RevealedA Conservative Government, the Media, and aSecret Disinformation Unit
Ivor Gaber reveals how a secretive government agency helped secure criminal convictions against trade unionists for violent picketing and why their convictions have been overturned – 50 years on
Ricky Tomlinson, star of TV’s The Royle Family has called for a public inquiry into the role of the “secret state” in the prosecution of him and 24 fellow trade unionist almost 50 years ago.
Tomlinson was speaking at the end of an Appeal Court hearing which overturned the convictions and imprisonment for picketing offences that occurred in 1973 during the first national strike of building workers against unsafe working conditions.
Announcing the decision at the Appeal Court, Lord Justice Fulford said: “By the standards of today, what occurred was unfair to the extent that the verdicts cannot be upheld.”
Tomlinson’s call for an inquiry followed revelations heard in the Court about how a secretive anti-communist propaganda department within the Foreign Office – the Information Research Department (IRD) – had collaborated with journalists to secure the men’s jailing.
It all hinged on a TV programme, less than subtlety titled ‘Reds Under the Bed, presented by a notorious right-wing Labour MP, Woodrow Wyatt, in which the IRD played a pivotal role. It was screened at the very same time that the members of the jury were considering their verdicts in Tomlinson’s case. Indeed, unsuccessful attempts were made at the time by the trade unionists’ defence team to have the case thrown out because of contempt of court by the TV company.
Tomlinson’s QC told the Appeal Court that the programme “…unfairly influenced jurors when they decided to convict the men” and went on to claim, “It is obvious that a covert executive agency (the IRD) played a part in deliberately propagandising against the core subject matter of the proceedings… It is clear now that the higher echelons of the state bore responsibility for deliberate covert involvement in the production of the programme.”
The IRD was established by a Labour Government in 1948 as part of the West’s anti-communist propaganda effort at the start of the Cold War; it rapidly established a cosy relationship with the BBC, pumping out a steady stream of anti-communist material to news desks, writers and correspondents, initially to those based at the Corporation and then much more widely.

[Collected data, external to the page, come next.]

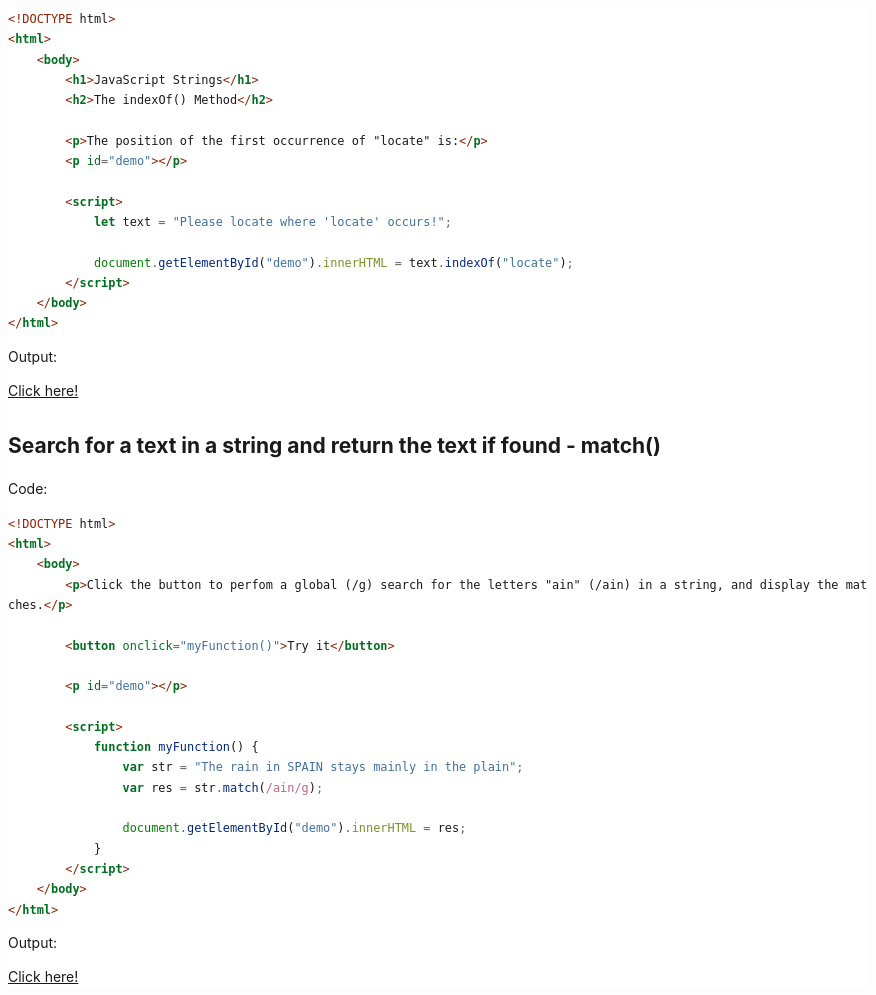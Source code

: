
 ```html
<!DOCTYPE html>
<html>
    <body>
        <h1>JavaScript Strings</h1>
        <h2>The indexOf() Method</h2>

        <p>The position of the first occurrence of "locate" is:</p>
        <p id="demo"></p>

        <script>
            let text = "Please locate where 'locate' occurs!";
            
            document.getElementById("demo").innerHTML = text.indexOf("locate");
        </script>
    </body>
</html>
```

Output:

[Click here!](./Strings/Example_7.html)

## Search for a text in a string and return the text if found - match()

Code: 

```html
<!DOCTYPE html>
<html>
    <body>
        <p>Click the button to perfom a global (/g) search for the letters "ain" (/ain) in a string, and display the matches.</p>

        <button onclick="myFunction()">Try it</button>

        <p id="demo"></p>

        <script>
            function myFunction() {
                var str = "The rain in SPAIN stays mainly in the plain"; 
                var res = str.match(/ain/g);
                
                document.getElementById("demo").innerHTML = res;
            }
        </script>
    </body>
</html>
```

Output:

[Click here!](./Strings/Example_8.html)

The material it produced was either very biased, or at times, blatantly untrue including producing fake press releases from Communist-backed organisations. It was particularly active in the Middle East where Britain had both oil and strategic interests and then, as the Communist threat appeared to recede, it increasingly turned its attention to more local matters including events in Ireland and the activities of left-wing organisations and trade union activists in the UK.
Paul Lashmar, who first started investigating the IRD at much the same time as Tomlinson and Warren were being jailed in a new book, Spies, Spin and the Fourth Estate, tells how, during a campaign in 2013 to clear Tomlinson and his fellow trade unionists, documentation was found in the national archive that revealed that the contentious TV programme had indeed been made in close collaboration with the IRD. They had worked hand-in-glove with Wyatt and after the broadcast, the Private Secretary to the then Prime Minister, Ted Heath, noted that the PM wanted “as much as possible of this sort of thing”.

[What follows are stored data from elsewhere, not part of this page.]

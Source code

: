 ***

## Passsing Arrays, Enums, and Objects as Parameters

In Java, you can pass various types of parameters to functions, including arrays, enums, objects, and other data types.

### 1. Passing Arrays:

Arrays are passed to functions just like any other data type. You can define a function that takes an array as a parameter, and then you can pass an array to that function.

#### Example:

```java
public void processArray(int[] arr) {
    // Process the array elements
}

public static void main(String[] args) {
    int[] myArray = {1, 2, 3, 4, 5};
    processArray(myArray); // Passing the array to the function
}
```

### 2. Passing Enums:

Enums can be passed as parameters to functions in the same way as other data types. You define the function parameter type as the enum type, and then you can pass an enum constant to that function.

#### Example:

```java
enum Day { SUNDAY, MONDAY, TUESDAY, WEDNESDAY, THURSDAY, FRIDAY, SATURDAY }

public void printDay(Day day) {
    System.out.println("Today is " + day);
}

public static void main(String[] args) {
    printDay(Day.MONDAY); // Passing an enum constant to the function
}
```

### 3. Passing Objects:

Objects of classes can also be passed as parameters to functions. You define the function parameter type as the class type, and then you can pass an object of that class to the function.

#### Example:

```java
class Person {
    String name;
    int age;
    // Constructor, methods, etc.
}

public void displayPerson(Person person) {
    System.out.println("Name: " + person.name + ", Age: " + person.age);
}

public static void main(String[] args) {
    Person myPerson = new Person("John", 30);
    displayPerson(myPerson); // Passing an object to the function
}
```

But just three years later, with a Labour Government again ensconced, Foreign Secretary David Owen closed down the IRD. Much of its work was continued in the Foreign Office by a new organisation called the Overseas Information Department but that was, according to the Foreign Office closed in 1980. At the time, Mrs Thatcher wanted to reinstate the IRD, but wiser counsels prevailed, and it never happened, or at least so we’re led to believe.
The IRD, and its role in the 1970s in subverting legitimate trade union activity, the media and even the courts, is a classic example of the failure of the Government, any government, to make the security services accountable.